I suggest you look at forums for the occupied north of the island (TNRC). Most , if not all, of the contributors of this forum live in the Republic of Cyprus ( South) and therefore have little information that will be of help to you.

Kind regards


----------



## Kalimera (Oct 19, 2011)

North part of Cyprus is illegal and full of stolen land and property


----------



## Kalimera (Oct 19, 2011)

TRNC will never go into Europe as it's not a (recognised) country.


----------



## Veronica (Apr 5, 2008)

As a great many of the properties in the North are built illegally on Greek Cypriot owned land it is very risky buying anything there. The illegal Turkish occupying government issue false title deeds showing land to have belonged to Turkish Cypriots.
There are many UK expats who are living with the shadow of possibly having their homes taken from them and having to pay to have the them demolished and the land returned to its original state.
Read the Orams case.
Also as the North is not and never will become a part of the EU you would not be entitled to health free care there unlike the South where UK pensioners are entitled to the same healthcare as Cypriots.


Veronica


----------



## kimonas (Jul 19, 2008)

Veronica said:


> As a great many of the properties in the North are built illegally on Greek Cypriot owned land it is very risky buying anything there.

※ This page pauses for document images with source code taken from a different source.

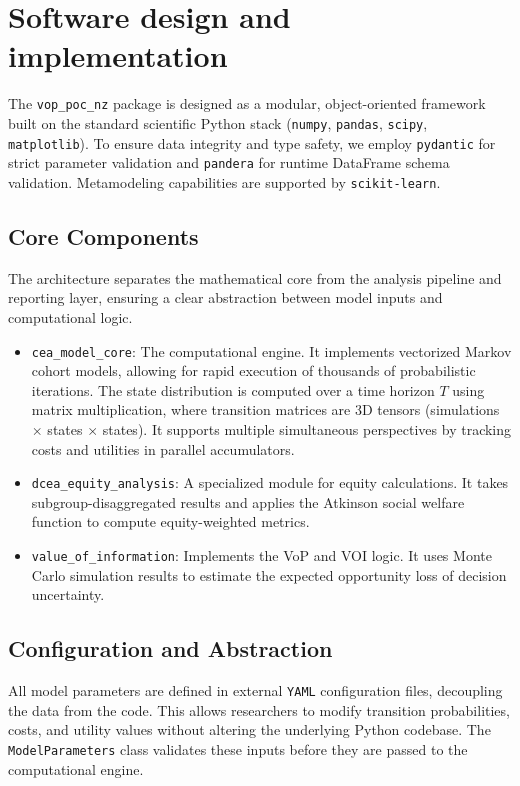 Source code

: \documentclass{article}
\newcommand{\pkg}[1]{\texttt{#1}}
\newcommand{\code}[1]{\texttt{#1}}
\begin{document}
\section{Software design and implementation} \label{sec:arch}

The \pkg{vop\_poc\_nz} package is designed as a modular, object-oriented framework built on the standard scientific Python stack (\pkg{numpy}, \pkg{pandas}, \pkg{scipy}, \pkg{matplotlib}).
To ensure data integrity and type safety, we employ \pkg{pydantic} for strict parameter validation and \pkg{pandera} for runtime DataFrame schema validation.
Metamodeling capabilities are supported by \pkg{scikit-learn}.

\subsection{Core Components}
The architecture separates the mathematical core from the analysis pipeline and reporting layer, ensuring a clear abstraction between model inputs and computational logic.
\begin{itemize}
  \item \code{cea\_model\_core}: The computational engine. It implements vectorized Markov cohort models, allowing for rapid execution of thousands of probabilistic iterations. The state distribution is computed over a time horizon $T$ using matrix multiplication, where transition matrices are 3D tensors (simulations $\times$ states $\times$ states). It supports multiple simultaneous perspectives by tracking costs and utilities in parallel accumulators.
  \item \code{dcea\_equity\_analysis}: A specialized module for equity calculations. It takes subgroup-disaggregated results and applies the Atkinson social welfare function to compute equity-weighted metrics.
  \item \code{value\_of\_information}: Implements the VoP and VOI logic. It uses Monte Carlo simulation results to estimate the expected opportunity loss of decision uncertainty.
\end{itemize}

\subsection{Configuration and Abstraction}
All model parameters are defined in external \code{YAML} configuration files, decoupling the data from the code.
This allows researchers to modify transition probabilities, costs, and utility values without altering the underlying Python codebase.
The \code{ModelParameters} class validates these inputs before they are passed to the computational engine.
\end{document}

The illegal Turkish occupying government issue false title deeds showing land to have belonged to Turkish Cypriots.
> There are many UK expats who are living with the shadow of possibly having their homes taken from them and having to pay to have the them demolished and the land returned to its original state.
> Read the Orams case.
> Also as the North is not and never will become a part of the EU you would not be entitled to health free care there unlike the South where UK pensioners are entitled to the same healthcare as Cypriots.
> ...


Just a quick note on legal status, the EU regards the occupied part of the Republic (known as the TRNC but recognised only by Turkey) as de jure part of the European Union and as an occupied part of a European State. It has poured and is pouring hundreds of millions of euros into the north, in part as part of various confidence building measures in the run up to what might be a solution. Great caution must be exercised in any purchases as other commentators have already noted.


----------



## David_&_Letitia (Jul 8, 2012)

kimonas said:


> ...the European Union...has poured and is pouring hundreds of millions of euros into the north, in part as part of various confidence building measures in the run up to what might be a solution...


This is so typical of the EU. 

When a member state (like Ireland) returns the 'wrong' result after a national referendum, another had to be held the following year so that the 'right result' could be submitted ('No' clearly does not always mean 'No' to the EU).

When a member state (like Cyprus) objects to the EU stance on the TRNC and exercises it's veto to £256M aid to the TRNC, the EU responded with the Lisbon Treaty to remove the rights of individual countries to veto.

Small countries do not seem to be equal members of this crazy union (which UK citizens did not vote to create).


----------



## hjeff045 (Apr 21, 2014)

You have to bought your home at some other place. There are lot of people says that is illegal place then why you spend money over that type of place. Choose some peaceful place.


----------